In the United States, whether you can legally marry your first cousin depends on the laws of the state where you live. Regulations vary substantially nationwide.
Patchwork of State Laws on Cousin Marriage
There is no federal law addressing cousin marriage in the U.S. Rather, each state sets its own policy determining the legality of first cousin unions. This has resulted in a complex patchwork of differing laws across the country.
As of 2023, roughly half of states allow first cousin marriage with no regulations or limitations imposed. However, the other half completely prohibit marriages between first cousins, including double cousins.
Additionally, some states permit it only under certain circumstances, like when both partners are elderly or infertile. The legality of your cousin marriage entirely hinges on the state laws where you reside.
Restrictions and Requirements Vary
States allowing cousin marriage differ on requirements like genetic testing, premarital counseling, and minimum age. Some require cousins to be infertile, while others mandate counseling if the couple is capable of reproducing.
And states banning cousin marriage outright also diverge on specifics like penalties. Most consider it a felony, but punishments range from fines to years in prison.
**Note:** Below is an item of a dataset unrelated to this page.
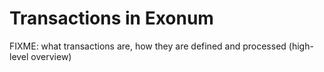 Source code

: # Transactions in Exonum

FIXME: what transactions are, how they are defined and processed (high-level overview)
Navigating this maze of disparate laws can prove challenging.
Beyond First Cousins
A handful of states also prohibit marriages between first cousins once removed. And some ban unions between second cousins as well. But most focus limitations specifically on first cousins who are most closely genetically related.
Social Stigma Also Plays a Role
Alongside legal restrictions in many states, social disapproval of cousin marriage persists in America. Even where allowed, cousins often face skepticism and judgment for their relationships.
Laws may be gradually changing toward acceptance, but cultural taboos run deep. Cousins should expect mixed reactions even in states where cousin marriage is legally permitted and recognized.
The patchwork of cousin marriage laws across the 50 states leaves cousins uncertain of their options. There is no blanket federal rule. Those interested must research laws for their home state carefully and also consider potential social consequences. The legal and social treatment of cousin marriage continues evolving over time.